About the same level of hack, no?

No. Because you're just using an existing network connection. They're creating one. A covert channel.
And not even close to the same level.

Other posters have constructed scenario based on the most secure conditions to demonstrate the hack is worthless - while conveniently overlooking the fact that many companies have an air gapped computer with little tight security. In which case the evil maid scenario would work just fine.

Is it a hack, or a crack? It's both. The hack is used to crack the air gap security.

Is it no news because TEMPEST is old news. No. Because TEMPEST has distance, difficulty and space limitations. This attack will work anywhere you can get access to the air gapped computer and put a suitably modified mobile phone within reception range. Mobile phones are easy to hide. It wouldn't be difficult to put one in a wall or roof cavity and power it from a simple puncture clip (a plastic clamp with two pin that penetrate the insulation).

It could also be used to bypass encryption and firewalls that protect non-air gapped computers. Lots of those in places where you can have a mobile phone and get reception. One scenario where this might work is ATMs - which would be easiest if you had the willing assistance of anyone who services them. If it was possible to to pull useful information from the system you'd then be able to siphon off useful info without needing to try and break the encryption used for transmission between the ATM and the bank. Generation II Skimmers.

Petrol bowsers (cheap or free petrol), vending machines (free snacks) and similar devices (cheap tickets, credit card information) - if the information can be reconstructed from the data, and if the method could be used in both directions to allow data injection (which is theoretically possible).

de haxx0rz r

in de air tonite

Back to single lanes

Looks like having multi channel PCIe busses is passe. Time for ISA.

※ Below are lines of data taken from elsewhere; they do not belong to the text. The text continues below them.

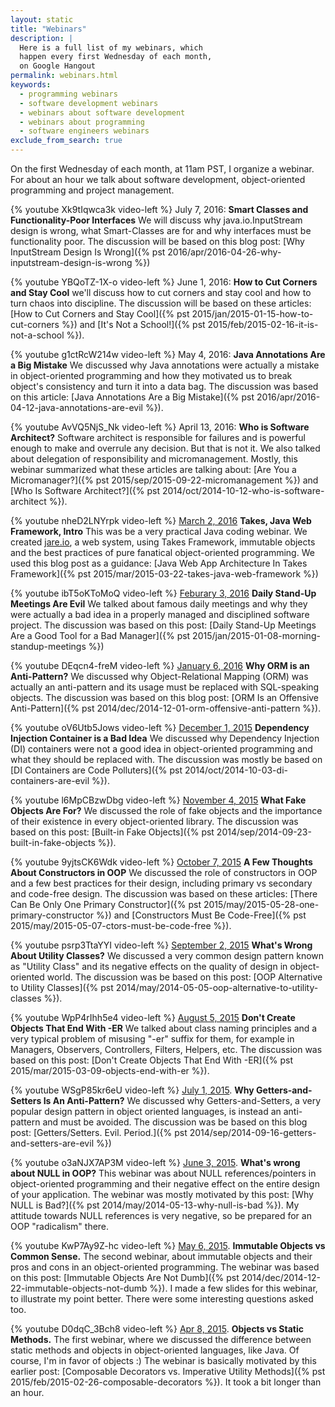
 ```yaml
---
layout: static
title: "Webinars"
description: |
  Here is a full list of my webinars, which
  happen every first Wednesday of each month,
  on Google Hangout
permalink: webinars.html
keywords:
  - programming webinars
  - software development webinars
  - webinars about software development
  - webinars about programming
  - software engineers webinars
exclude_from_search: true
---
```


On the first Wednesday of each month, at 11am PST, I organize
a webinar. For about an hour we talk about software
development, object-oriented programming and project management.

<!-- Add it to your [Google Calendar](https://calendar.google.com/calendar/event?action=TEMPLATE&tmeid=NW9yMXVoMjM0YWMyZ2tnZG45cmkxNmo5OG8geWVnb3IyNTZAbQ&tmsrc=yegor256%40gmail.com)! -->

{% youtube Xk9tIqwca3k video-left %}
July 7, 2016:
**Smart Classes and Functionality-Poor Interfaces**
We will discuss why java.io.InputStream design is wrong,
what Smart-Classes are for and why interfaces must be functionality poor.
The discussion will be based on this blog post:
[Why InputStream Design Is Wrong]({% pst 2016/apr/2016-04-26-why-inputstream-design-is-wrong %})

{% youtube YBQoTZ-1X-o video-left %}
June 1, 2016:
**How to Cut Corners and Stay Cool**
we'll discuss how to cut corners and stay cool and how
to turn chaos into discipline. The discussion will be based
on these articles:
[How to Cut Corners and Stay Cool]({% pst 2015/jan/2015-01-15-how-to-cut-corners %})
and
[It's Not a School!]({% pst 2015/feb/2015-02-16-it-is-not-a-school %}).

{% youtube g1ctRcW214w video-left %}
May 4, 2016:
**Java Annotations Are a Big Mistake**
We discussed why Java annotations were actually a mistake
in object-oriented programming and how they motivated us to
break object's consistency and turn it into a data bag. The
discussion was based on this article:
[Java Annotations Are a Big Mistake]({% pst 2016/apr/2016-04-12-java-annotations-are-evil %}).

{% youtube AvVQ5NjS_Nk video-left %}
April 13, 2016:
**Who is Software Architect?**
Software architect is responsible for failures and is
powerful enough to make and overrule any decision. But that
is not it. We also talked about delegation of responsibility and
micromanagement. Mostly, this webinar summarized what these articles are talking about:
[Are You a Micromanager?]({% pst 2015/sep/2015-09-22-micromanagement %})
and
[Who Is Software Architect?]({% pst 2014/oct/2014-10-12-who-is-software-architect %}).

{% youtube nheD2LNYrpk video-left %}
[March 2, 2016](https://plus.google.com/events/ch54gu0ddhb5sj2v9v1hhrfc71s)
**Takes, Java Web Framework, Intro**
This was be a very practical Java coding webinar. We created
[jare.io](http://www.jare.io), a web system, using Takes Framework, immutable objects
and the best practices of pure fanatical object-oriented programming.
We used this blog post as a guidance:
[Java Web App Architecture In Takes Framework]({% pst 2015/mar/2015-03-22-takes-java-web-framework %})

{% youtube ibT5oKToMoQ video-left %}
[Feburary 3, 2016](https://plus.google.com/events/csfss5361pqvfkm8ot47d699cu0)
**Daily Stand-Up Meetings Are Evil**
We talked about famous daily meetings and why they were
actually a bad idea in a properly managed
and disciplined software project. The discussion was
based on this post:
[Daily Stand-Up Meetings Are a Good Tool for a Bad Manager]({% pst 2015/jan/2015-01-08-morning-standup-meetings %})

{% youtube DEqcn4-freM video-left %}
[January 6, 2016](https://plus.google.com/u/0/events/c2l3nfnkkmfg01e2gvoks028a1c)
**Why ORM is an Anti-Pattern?**
We discussed why Object-Relational Mapping (ORM) was actually
an anti-pattern and its usage must be replaced with
SQL-speaking objects. The discussion was based on
this blog post:
[ORM Is an Offensive Anti-Pattern]({% pst 2014/dec/2014-12-01-orm-offensive-anti-pattern %}).

{% youtube oV6Utb5Jows video-left %}
[December 1, 2015](https://plus.google.com/u/0/events/c6pfo5ku07kd5a92dgrmj5b1o6g)
**Dependency Injection Container is a Bad Idea**
We discussed why Dependency Injection (DI) containers were not
a good idea in object-oriented programming and what they
should be replaced with. The discussion was mostly be based
on
[DI Containers are Code Polluters]({% pst 2014/oct/2014-10-03-di-containers-are-evil %}).

{% youtube l6MpCBzwDbg video-left %}
[November 4, 2015](https://plus.google.com/u/0/events/cl4ugsfapl84d086gpihqq5c49k)
**What Fake Objects Are For?**
We discussed the role of fake objects and the importance
of their existence in every object-oriented library. The discussion
was based on this post:
[Built-in Fake Objects]({% pst 2014/sep/2014-09-23-built-in-fake-objects %}).

{% youtube 9yjtsCK6Wdk video-left %}
[October 7, 2015](https://plus.google.com/u/0/events/cfvjhha1ltr0lovutlllk9n0cq4)
**A Few Thoughts About Constructors in OOP**
We discussed the role of constructors in OOP and a few
best practices for their design, including primary vs secondary
and code-free design. The discussion was based on these articles:
[There Can Be Only One Primary Constructor]({% pst 2015/may/2015-05-28-one-primary-constructor %})
and
[Constructors Must Be Code-Free]({% pst 2015/may/2015-05-07-ctors-must-be-code-free %}).

{% youtube psrp3TtaYYI video-left %}
[September 2, 2015](https://plus.google.com/events/cn31s82dkejqo3pfetttq8mrgb0)
**What's Wrong About Utility Classes?**
We discussed a very common design pattern known as "Utility Class"
and its negative effects on the quality of design in object-oriented
world. The discussion was be based on this post:
[OOP Alternative to Utility Classes]({% pst 2014/may/2014-05-05-oop-alternative-to-utility-classes %}).

{% youtube WpP4rIhh5e4 video-left %}
[August 5, 2015](https://plus.google.com/events/cftrih1qol7h1q8sdprcbuv0c9g)
**Don't Create Objects That End With -ER**
We talked about class naming principles and a very typical
problem of misusing "-er" suffix for them, for example in
Managers, Observers, Controllers, Filters, Helpers, etc. The
discussion was based on this post:
[Don't Create Objects That End With -ER]({% pst 2015/mar/2015-03-09-objects-end-with-er %}).

{% youtube WSgP85kr6eU video-left %}
[July 1, 2015](https://plus.google.com/events/cabfenpghh36tj413n2p0b4r3kk).
**Why Getters-and-Setters Is An Anti-Pattern?**
We discussed why Getters-and-Setters, a very popular design
pattern in object oriented languages, is instead an anti-pattern
and must be avoided. The discussion was be based on this blog post:
[Getters/Setters. Evil. Period.]({% pst 2014/sep/2014-09-16-getters-and-setters-are-evil %})

{% youtube o3aNJX7AP3M video-left %}
[June 3, 2015](https://plus.google.com/events/cnt6o73pqehec7dqqeuvlev7ff4).
**What's wrong about NULL in OOP?**
This webinar was about NULL references/pointers in object-oriented
programming and their negative effect on the entire design
of your application.
The webinar was mostly motivated by this post:
[Why NULL is Bad?]({% pst 2014/may/2014-05-13-why-null-is-bad %}).
My attitude towards NULL references is very negative, so be prepared
for an OOP "radicalism" there.

{% youtube KwP7Ay9Z-hc video-left %}
[May 6, 2015](https://plus.google.com/events/ce8vv0tp2ri3p5gm7k6m4ban5d0).
**Immutable Objects vs Common Sense.**
The second webinar, about immutable objects and their pros and cons
in an object-oriented programming.
The webinar was based on this post:
[Immutable Objects Are Not Dumb]({% pst 2014/dec/2014-12-22-immutable-objects-not-dumb %}).
I made a few slides for this webinar, to illustrate my point better.
There were some interesting questions asked too.

{% youtube D0dqC_3Bch8 video-left %}
[Apr 8, 2015](https://plus.google.com/events/c5mesunno48ol40p5101sufnfm0).
**Objects vs Static Methods.**
The first webinar, where we discussed the
difference between static methods and objects in object-oriented languages, like Java.
Of course, I'm in favor of objects :) The webinar is basically
motivated by this earlier post:
[Composable Decorators vs. Imperative Utility Methods]({% pst 2015/feb/2015-02-26-composable-decorators %}).
It took a bit longer than an hour.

"I/O gapped" is the new "Air gapped"

[davidwr]

If it's not "I/O gapped" - that is, if state changes aren't completely undetectable outside of the "secure environment" - then for all practical purposes it's not what we used to mean when we said something was "air-gapped."

In today's standards, it needs to be in an EMF-shielded room with an independent power supply (probably batteries), and it needs to be powered down completely when the shielded room's doors are open.

Just a "bug"

Heart bleed was a bug, not malware.

No difference. The best exploitable back-doors are designed to just look like bugs. Ask the NSA how that works. As such, where's the proof that heartbleed was "just" a bug?

that's not what airgapping is

[ihtoit]

Airgapping the the complete physical isolation of a computer from ANY network. A computer in a closed Faraday cage with its own power generation inside the cage (like say a battery in a laptop) is the ONLY situation in which a system lacking ANY type of wireless or wired network connection including but not limited to Bluetooth, Wifi, Infrared, Serial, Modem or Cat5, can be in any way considered airgapped.

Re:that's not what airgapping is

add to that list: memory card, floppy diskette, guy with two flags, Morse telegraph, smoke signals...

Comment removed

[account_deleted]

Comment removed based on user account deletion

faraday

wouldn't a faraday cage prevent this? what problems would some wire mesh cause?